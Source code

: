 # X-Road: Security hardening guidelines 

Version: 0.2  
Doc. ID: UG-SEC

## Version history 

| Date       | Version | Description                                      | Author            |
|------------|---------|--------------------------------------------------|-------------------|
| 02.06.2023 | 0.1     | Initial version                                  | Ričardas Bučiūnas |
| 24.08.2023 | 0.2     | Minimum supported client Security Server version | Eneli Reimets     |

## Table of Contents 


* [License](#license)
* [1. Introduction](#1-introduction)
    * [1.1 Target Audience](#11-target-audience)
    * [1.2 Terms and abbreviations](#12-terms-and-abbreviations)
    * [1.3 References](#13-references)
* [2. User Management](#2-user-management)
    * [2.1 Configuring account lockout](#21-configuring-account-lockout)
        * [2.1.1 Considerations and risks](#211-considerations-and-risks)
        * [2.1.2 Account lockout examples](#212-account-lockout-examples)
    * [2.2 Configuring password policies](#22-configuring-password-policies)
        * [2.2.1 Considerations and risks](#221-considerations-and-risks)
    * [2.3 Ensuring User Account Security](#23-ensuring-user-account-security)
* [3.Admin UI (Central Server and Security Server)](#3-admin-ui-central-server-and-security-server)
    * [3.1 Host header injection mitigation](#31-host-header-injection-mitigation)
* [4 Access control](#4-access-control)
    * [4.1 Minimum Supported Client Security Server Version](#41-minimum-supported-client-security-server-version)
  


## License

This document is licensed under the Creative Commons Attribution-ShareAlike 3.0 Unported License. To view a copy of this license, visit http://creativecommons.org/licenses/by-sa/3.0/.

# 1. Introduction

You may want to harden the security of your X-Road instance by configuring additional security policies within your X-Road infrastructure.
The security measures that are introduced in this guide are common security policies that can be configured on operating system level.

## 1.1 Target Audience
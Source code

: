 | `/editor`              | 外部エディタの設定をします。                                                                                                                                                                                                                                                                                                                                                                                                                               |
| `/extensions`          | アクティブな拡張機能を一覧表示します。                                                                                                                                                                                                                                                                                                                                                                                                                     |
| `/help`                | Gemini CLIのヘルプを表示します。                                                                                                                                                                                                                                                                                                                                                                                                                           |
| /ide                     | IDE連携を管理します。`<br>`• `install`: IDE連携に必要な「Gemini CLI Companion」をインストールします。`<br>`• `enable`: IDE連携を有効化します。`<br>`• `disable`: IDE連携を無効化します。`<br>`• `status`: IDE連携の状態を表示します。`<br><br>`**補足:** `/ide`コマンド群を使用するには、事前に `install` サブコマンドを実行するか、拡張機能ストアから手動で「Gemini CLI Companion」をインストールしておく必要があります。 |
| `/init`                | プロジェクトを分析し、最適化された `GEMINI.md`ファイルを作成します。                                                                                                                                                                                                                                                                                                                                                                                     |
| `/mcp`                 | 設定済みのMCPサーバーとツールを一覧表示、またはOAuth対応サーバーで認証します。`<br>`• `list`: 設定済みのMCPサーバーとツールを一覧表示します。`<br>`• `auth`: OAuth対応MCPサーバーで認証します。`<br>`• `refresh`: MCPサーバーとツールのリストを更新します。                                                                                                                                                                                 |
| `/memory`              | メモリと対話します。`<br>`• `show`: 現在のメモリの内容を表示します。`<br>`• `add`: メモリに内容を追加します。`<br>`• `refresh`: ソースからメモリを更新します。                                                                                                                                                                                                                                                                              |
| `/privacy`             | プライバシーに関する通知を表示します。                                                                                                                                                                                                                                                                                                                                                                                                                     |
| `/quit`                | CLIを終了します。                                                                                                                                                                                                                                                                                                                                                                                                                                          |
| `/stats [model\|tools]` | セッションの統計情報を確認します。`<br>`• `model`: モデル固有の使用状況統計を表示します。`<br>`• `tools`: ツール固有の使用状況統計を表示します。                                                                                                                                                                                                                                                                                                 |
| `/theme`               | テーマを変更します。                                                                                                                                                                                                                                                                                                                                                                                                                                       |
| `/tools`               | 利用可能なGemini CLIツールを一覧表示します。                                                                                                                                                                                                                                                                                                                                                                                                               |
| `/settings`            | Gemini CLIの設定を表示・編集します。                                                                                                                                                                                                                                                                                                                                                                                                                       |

» **What you need to do**
Out of the data above, transcribe exactly and only the lines starting with the line that has "[2. User Management](#2-user-management)" and going on through the line that has "You may want", both included.

» **The completed task**
* [2. User Management](#2-user-management)
    * [2.1 Configuring account lockout](#21-configuring-account-lockout)
        * [2.1.1 Considerations and risks](#211-considerations-and-risks)
        * [2.1.2 Account lockout examples](#212-account-lockout-examples)
    * [2.2 Configuring password policies](#22-configuring-password-policies)
        * [2.2.1 Considerations and risks](#221-considerations-and-risks)
    * [2.3 Ensuring User Account Security](#23-ensuring-user-account-security)
* [3.Admin UI (Central Server and Security Server)](#3-admin-ui-central-server-and-security-server)
    * [3.1 Host header injection mitigation](#31-host-header-injection-mitigation)
* [4 Access control](#4-access-control)
    * [4.1 Minimum Supported Client Security Server Version](#41-minimum-supported-client-security-server-version)
  


## License

This document is licensed under the Creative Commons Attribution-ShareAlike 3.0 Unported License. To view a copy of this license, visit http://creativecommons.org/licenses/by-sa/3.0/.

# 1. Introduction

You may want to harden the security of your X-Road instance by configuring additional security policies within your X-Road infrastructure.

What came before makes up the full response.